Here, Shaun Collings details why leveraging relevant data, enhancing citizen trust and transforming data structures are key to data-enabled informative decision making
We all experience the benefits of data-enabled informed decision making.
You only have to check your mobile for personalised offers from your favourite brands or use a comparison site to reduce your utility bills to experience it. It is also increasingly common to opt into sharing your data so that you can receive a range of online services for free.
Relevant data can make your life easier, your daily tasks faster, and provide personalised services with a unique set of benefits. That is just in your life as a consumer. Imagine the positive impact similarly innovative uses of data could have on the lives of citizens of all ages and needs – not to mention the efficiency and cost savings it could deliver across every government department. The digitalisation of service delivery has been at the heart of government transformation strategy for the past several years.
However, as citizens-as-consumers have become accustomed to digital service offerings, they expect high quality, smart experience. This is exactly why we need to continue to enable a smarter government. One capable of delivering everything from integrated patient-centric healthcare to proactive environmental protection to integrated services that help every citizen maximise their employment potential.
Much of the ability to deliver on the promise of a smart government strategy is dependent on making data instantly available to inform better decision making. Whether those decisions are made by civil servants on the front line, by autonomous artificial intelligence, or by experienced analysts supporting government strategists, data must be ubiquitous, accurate, contextual, compliant and secure.
What’s holding data-driven decision making back?
Appreciating the benefits of data-enabled decision making is nothing new. Making it a reality is another thing entirely because there are a number of challenges that need to be addressed, some cultural, some technological. Broadly they can be categorised as follows: accessing relevant data, enhancing citizen trust and transforming data structures. Let us have a closer look at what these factors really mean for data-enabled decision making
Accessing relevant data
Without big, contextual and often real-time data, government departments will have only a limited ability to make proactive and in-the-moment decisions. Analytical techniques, including analytically driven artificial intelligence systems, rely on a healthy and consistent supply of big data. However, the exponential increase in data being produced will create storage challenges and unnecessary costs. This is why approaches such as ‘analytics at the edge’ – where data is run through analytics systems as and where it is generated – are fast gaining acceptance. They offer powerful ways to gain accurate insights that can inform real-time decisions, without having to store everything.
Enhancing citizen trust
Back in 2017, the Information Commissioner’s Office found that only 20% of the UK public had trust and confidence in government bodies and companies that held their personal data. Fast forward to 2018 and the situation has somewhat improved, but according to research by Digital Leaders, 43% of UK citizens still do not trust government bodies with their data. Certainly, citizens understand the benefits of sharing information, the latter research also highlighted that 48% of respondents believed that data sharing would lead to better services.
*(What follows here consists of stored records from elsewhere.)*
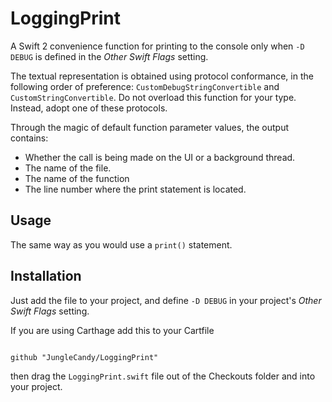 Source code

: # LoggingPrint

A Swift 2 convenience function for printing to the console only when `-D DEBUG`
is defined in the _Other Swift Flags_ setting.

The textual representation is obtained using protocol conformance, in the
following order of preference: `CustomDebugStringConvertible` and
`CustomStringConvertible`. Do not overload this function for your type. Instead,
adopt one of these protocols.

Through the magic of default function parameter values, the output contains:

- Whether the call is being made on the UI or a background thread.
- The name of the file.
- The name of the function
- The line number where the print statement is located.

## Usage

The same way as you would use a `print()` statement. 

## Installation

Just add the file to your project, and define `-D DEBUG`
in your project's _Other Swift Flags_ setting.

If you are using Carthage add this to your Cartfile

``` shell

github "JungleCandy/LoggingPrint"

```

then drag the `LoggingPrint.swift` file out of the Checkouts folder and into your project.



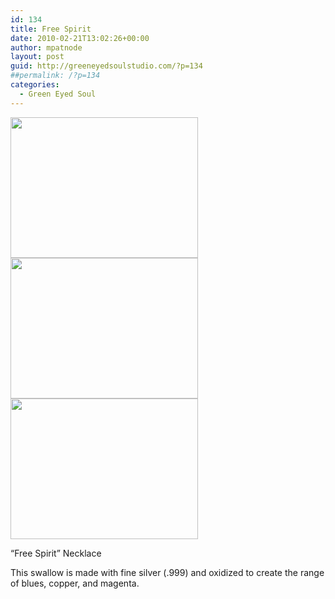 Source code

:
 ```yaml
---
id: 134
title: Free Spirit
date: 2010-02-21T13:02:26+00:00
author: mpatnode
layout: post
guid: http://greeneyedsoulstudio.com/?p=134
##permalink: /?p=134
categories:
  - Green Eyed Soul
---
```

<a href="http://greeneyedsoulstudio.com/?attachment_id=128" rel="attachment wp-att-128"><img class="alignnone size-medium wp-image-128" title="octIowaJewelryAustin 129" src="http://greeneyedsoulstudio.com/wp-content/uploads/2010/02/octIowaJewelryAustin-129-300x225.jpg" alt="" width="300" height="225" /></a><a href="http://greeneyedsoulstudio.com/?attachment_id=127" rel="attachment wp-att-127"><img class="alignnone size-medium wp-image-127" title="octIowaJewelryAustin 126" src="http://greeneyedsoulstudio.com/wp-content/uploads/2010/02/octIowaJewelryAustin-126-300x225.jpg" alt="" width="300" height="225" /></a><a href="http://greeneyedsoulstudio.com/?attachment_id=126" rel="attachment wp-att-126"><img class="alignnone size-medium wp-image-126" title="octIowaJewelryAustin 125" src="http://greeneyedsoulstudio.com/wp-content/uploads/2010/02/octIowaJewelryAustin-125-300x225.jpg" alt="" width="300" height="225" /></a>

&#8220;Free Spirit&#8221; Necklace

This swallow is made with fine silver (.999) and oxidized to create the range of blues, copper, and magenta.
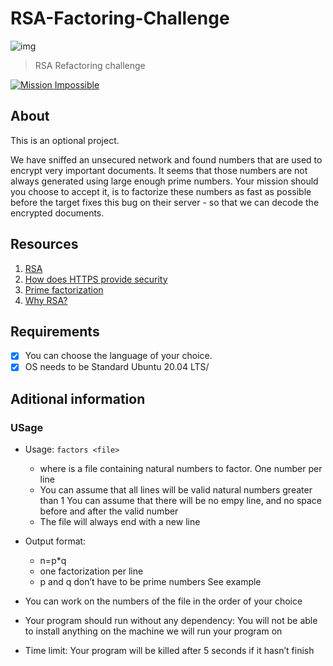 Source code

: # RSA-Factoring-Challenge

![img](https://assets.imaginablefutures.com/media/images/ALX_Logo.max-200x150.png)
> RSA Refactoring challenge

[![Mission Impossible](http://img.youtube.com/vi/XAYhNHhxN0A/0.jpg)](http://www.youtube.com/watch?v=XAYhNHhxN0A "Mission Impossible")


## About
This is an optional project.

We have sniffed an unsecured network and found numbers that are used to encrypt very important documents. It seems that those numbers are not always generated using large enough prime numbers. Your mission should you choose to accept it, is to factorize these numbers as fast as possible before the target fixes this bug on their server - so that we can decode the encrypted documents.


## Resources 
1. [RSA](https://en.wikipedia.org/wiki/RSA_(cryptosystem%29))
2. [How does HTTPS provide security](https://stackoverflow.com/questions/3968095/how-does-https-provide-security)
3. [Prime factorization](https://privacycanada.net/mathematics/prime-factorization/)
4. [Why RSA?](https://jaredatandi.hashnode.dev/rsa-factoring)

## Requirements
* [X] You can choose the language of your choice.
* [X] OS needs to be Standard Ubuntu 20.04 LTS/

## Aditional information
### USage
* Usage: ```factors <file>```
    * where <file> is a file containing natural numbers to factor.
    One number per line
    * You can assume that all lines will be valid natural numbers greater than 1
    You can assume that there will be no empy line, and no space before and after the valid number
    * The file will always end with a new line

* Output format:
    * n=p*q
    * one factorization per line
    * p and q don’t have to be prime numbers
    See example

* You can work on the numbers of the file in the order of your choice
* Your program should run without any dependency: You will not be able to install anything on the machine we will run your program on
* Time limit: Your program will be killed after 5 seconds if it hasn’t finish
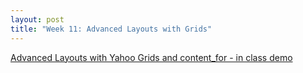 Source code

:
 ```yaml
--- 
layout: post
title: "Week 11: Advanced Layouts with Grids"
---
```

<a href="https://ctools.umich.edu/access/content/group/5467bdfe-aa27-476f-808f-bdb855e9a6a0/screencasts/SI539%20Advanced%20Layouts%20Demo.mov">Advanced Layouts with Yahoo Grids and content_for - in class demo</a>
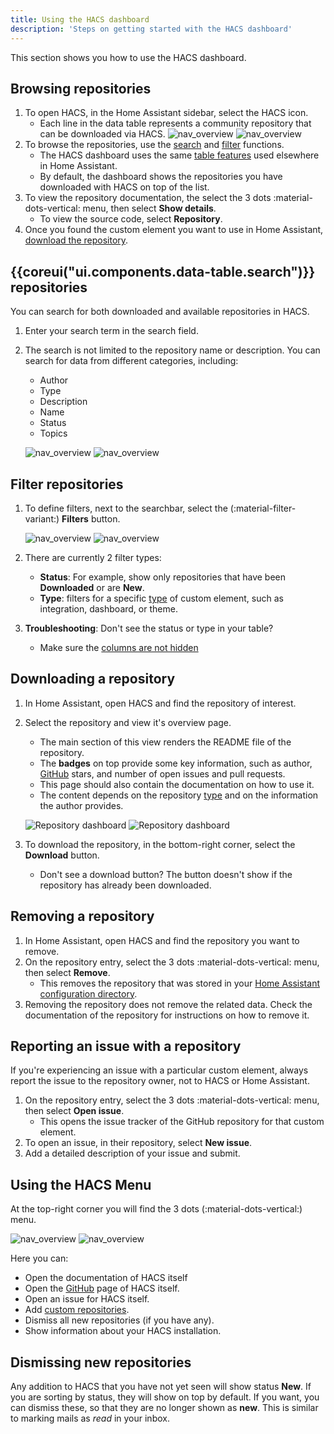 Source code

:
 ```yaml
---
title: Using the HACS dashboard
description: 'Steps on getting started with the HACS dashboard'
---
```


This section shows you how to use the HACS dashboard.

## Browsing repositories

1. To open HACS, in the Home Assistant sidebar, select the HACS icon.
    - Each line in the data table represents a community repository that can be downloaded via HACS.
    ![nav_overview](/assets/images/screenshots/overview/base/light.png#only-light)
    ![nav_overview](/assets/images/screenshots/overview/base/dark.png#only-dark)
2. To browse the repositories, use the [search](#search-repositories) and [filter](#filter-repositories) functions.
    - The HACS dashboard uses the same [table features](https://www.home-assistant.io/docs/organizing/filtering) used elsewhere in Home Assistant.
    - By default, the dashboard shows the repositories you have downloaded with HACS on top of the list.
3. To view the repository documentation, the select the 3 dots :material-dots-vertical: menu, then select **Show details**.
    - To view the source code, select **Repository**.
4. Once you found the custom element you want to use in Home Assistant, [download the repository](#downloading-a-repository).

## {{coreui("ui.components.data-table.search")}} repositories

You can search for both downloaded and available repositories in HACS.

1. Enter your search term in the search field.
2. The search is not limited to the repository name or description. You can search for data from different categories, including:

    - Author
    - Type
    - Description
    - Name
    - Status
    - Topics

    ![nav_overview](/assets/images/screenshots/overview/search/light.png#only-light)
    ![nav_overview](/assets/images/screenshots/overview/search/dark.png#only-dark)

## Filter repositories

1. To define filters, next to the searchbar, select the (:material-filter-variant:) **Filters** button.

    ![nav_overview](/assets/images/screenshots/overview/filter/light.png#only-light)
    ![nav_overview](/assets/images/screenshots/overview/filter/dark.png#only-dark)
2. There are currently 2 filter types:

    - **Status**: For example, show only repositories that have been **Downloaded** or are **New**.
    - **Type**: filters for a specific [type](/docs/use/repositories/type/index.md) of custom element, such as integration, dashboard, or theme.

3. **Troubleshooting**: Don't see the status or type in your table?
    - Make sure the [columns are not hidden](https://www.home-assistant.io/docs/organizing/tables#customizing-columns)

## Downloading a repository

1. In Home Assistant, open HACS and find the repository of interest.
2. Select the repository and view it's overview page.
    - The main section of this view renders the README file of the repository.
    - The **badges** on top provide some key information, such as author, [GitHub](https://github.com) stars, and number of open issues and pull requests.
    - This page should also contain the documentation on how to use it.
    - The content depends on the repository [type](/docs/use/repositories/type/index.md) and on the information the author provides.

    ![Repository dashboard](/assets/images/screenshots/repository/overview/light.png#only-light)
    ![Repository dashboard](/assets/images/screenshots/repository/overview/dark.png#only-dark)

3. To download the repository, in the bottom-right corner, select the **Download** button.
    - Don't see a download button? The button doesn't show if the repository has already been downloaded.

## Removing a repository

1. In Home Assistant, open HACS and find the repository you want to remove.
2. On the repository entry, select the 3 dots :material-dots-vertical: menu, then select **Remove**.
   -  This removes the repository that was stored in your [Home Assistant configuration directory](https://www.home-assistant.io/docs/configuration/#to-find-the-configuration-directory).
3. Removing the repository does not remove the related data. Check the documentation of the repository for instructions on how to remove it.

## Reporting an issue with a repository

If you're experiencing an issue with a particular custom element, always report the issue to the repository owner, not to HACS or Home Assistant.

1. On the repository entry, select the 3 dots :material-dots-vertical: menu, then select **Open issue**.
    - This opens the issue tracker of the GitHub repository for that custom element.
2. To open an issue, in their repository, select **New issue**.
3. Add a detailed description of your issue and submit.

## Using the HACS Menu

At the top-right corner you will find the 3 dots (:material-dots-vertical:) menu.

![nav_overview](/assets/images/screenshots/overview/menu/light.png#only-light)
![nav_overview](/assets/images/screenshots/overview/menu/dark.png#only-dark)

Here you can:

- Open the documentation of HACS itself
- Open the [GitHub](https://github.com) page of HACS itself.
- Open an issue for HACS itself.
- Add [custom repositories](/docs/faq/custom_repositories.md).
- Dismiss all new repositories (if you have any).
- Show information about your HACS installation.

## Dismissing new repositories

Any addition to HACS that you have not yet seen will show status **New**.
If you are sorting by status, they will show on top by default. If you want, you can dismiss these, so that they are no longer shown as **new**. This is similar to marking mails as *read* in your inbox. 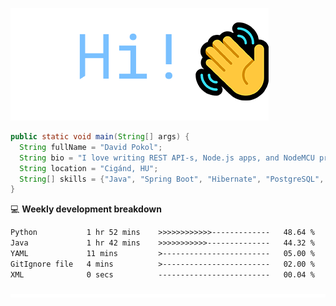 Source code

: ![Hi!](assets/images/hi.png)

```java
public static void main(String[] args) {
  String fullName = "David Pokol";
  String bio = "I love writing REST API-s, Node.js apps, and NodeMCU programs";
  String location = "Cigánd, HU";
  String[] skills = {"Java", "Spring Boot", "Hibernate", "PostgreSQL", "Git"};
}
```

💻 **Weekly development breakdown**
<!--START_SECTION:waka-->

```txt
Python           1 hr 52 mins    >>>>>>>>>>>>-------------   48.64 %
Java             1 hr 42 mins    >>>>>>>>>>>--------------   44.32 %
YAML             11 mins         >------------------------   05.00 %
GitIgnore file   4 mins          >------------------------   02.00 %
XML              0 secs          -------------------------   00.04 %
```

<!--END_SECTION:waka-->

![footer](assets/images/footer.png)
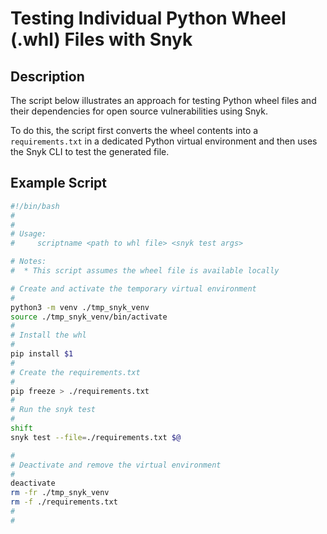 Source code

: # Testing Individual Python Wheel (.whl) Files with Snyk

## Description
The script below illustrates an approach for testing Python wheel files and their dependencies for open source vulnerabilities using Snyk.

To do this, the script first converts the wheel contents into a `requirements.txt` in a dedicated Python virtual environment and then uses the Snyk CLI to test the generated file.

## Example Script

```bash
#!/bin/bash
#
#
# Usage:
#     scriptname <path to whl file> <snyk test args>

# Notes:
#  * This script assumes the wheel file is available locally

# Create and activate the temporary virtual environment
#
python3 -m venv ./tmp_snyk_venv
source ./tmp_snyk_venv/bin/activate
#
# Install the whl
#
pip install $1
#
# Create the requirements.txt
#
pip freeze > ./requirements.txt
#
# Run the snyk test
#
shift
snyk test --file=./requirements.txt $@

#
# Deactivate and remove the virtual environment
#
deactivate
rm -fr ./tmp_snyk_venv
rm -f ./requirements.txt
#
#
```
When the benefits of the General Data Protection Regulation (GDPR) begin to be felt by citizens, we might see further upswing in sentiment. In the commercial sector, it’s clear that consumers readily submit more and more data once they trust brands and understand the ‘value exchange’ in doing so. Without trust, there may never be the required levels of data sharing to support informed decision-making.
Transforming data structures
The ability to put relevant data right at the fingertips of those people who need it, with consistent high performance and reliability, boils down to having the right infrastructure in place. IT leaders supporting the needs of the business know that legacy spinning disk is outdated, prohibitively expensive to maintain and does not provide the agility, elasticity and performance required by modern data-intensive workloads. It has become increasingly clear that modern IT environments need to consist of data strategies based on flexible consumption models across on-premises, hosted, and public cloud – aligning application workloads with the most effective infrastructure.
Regardless of who ‘owns’ the issue of big data and digital transformation, it will not be possible to execute the vision for data-driven decision making and evidence-based policy development on legacy technology. Building webscale applications to support new digital services, using analytics to process benefits claims, or identifying tax fraud in real-time using AI all require far greater performance and reliability than ever. They demand data-centric technologies deployed in the data centre that can support multi-cloud environments for vast scalability and cost-effectiveness.
What do we mean by data-centric architecture? It’s where a shared set of data services will enable data to be freely shared by both traditional applications, AI and webscale applications. In this way, IT leaders will enable data to be protected, shared, accessed and mined as fast as possible to enable business operations to be more effective and efficient. This is because data will be ‘hot’, that is to say, the constantly available fuel of every government organisation. But it’s not just data that is changing – so are the applications being built; now as scale-out, distributed apps. No longer do we require big compute with small attached storage.
To gain more value from data, organisations require lots of stateless compute to be available, all requiring access to the same shared pool of data. Data is the key. Data is the strategic asset, hence a new architecture built around it is now what will power and accelerate digital transformation. The final upside is that this new approach will allow organisations to radically simplify infrastructure. That is great news for government bodies that still have effectiveness, efficiency and reduced operational cost firmly front of mind.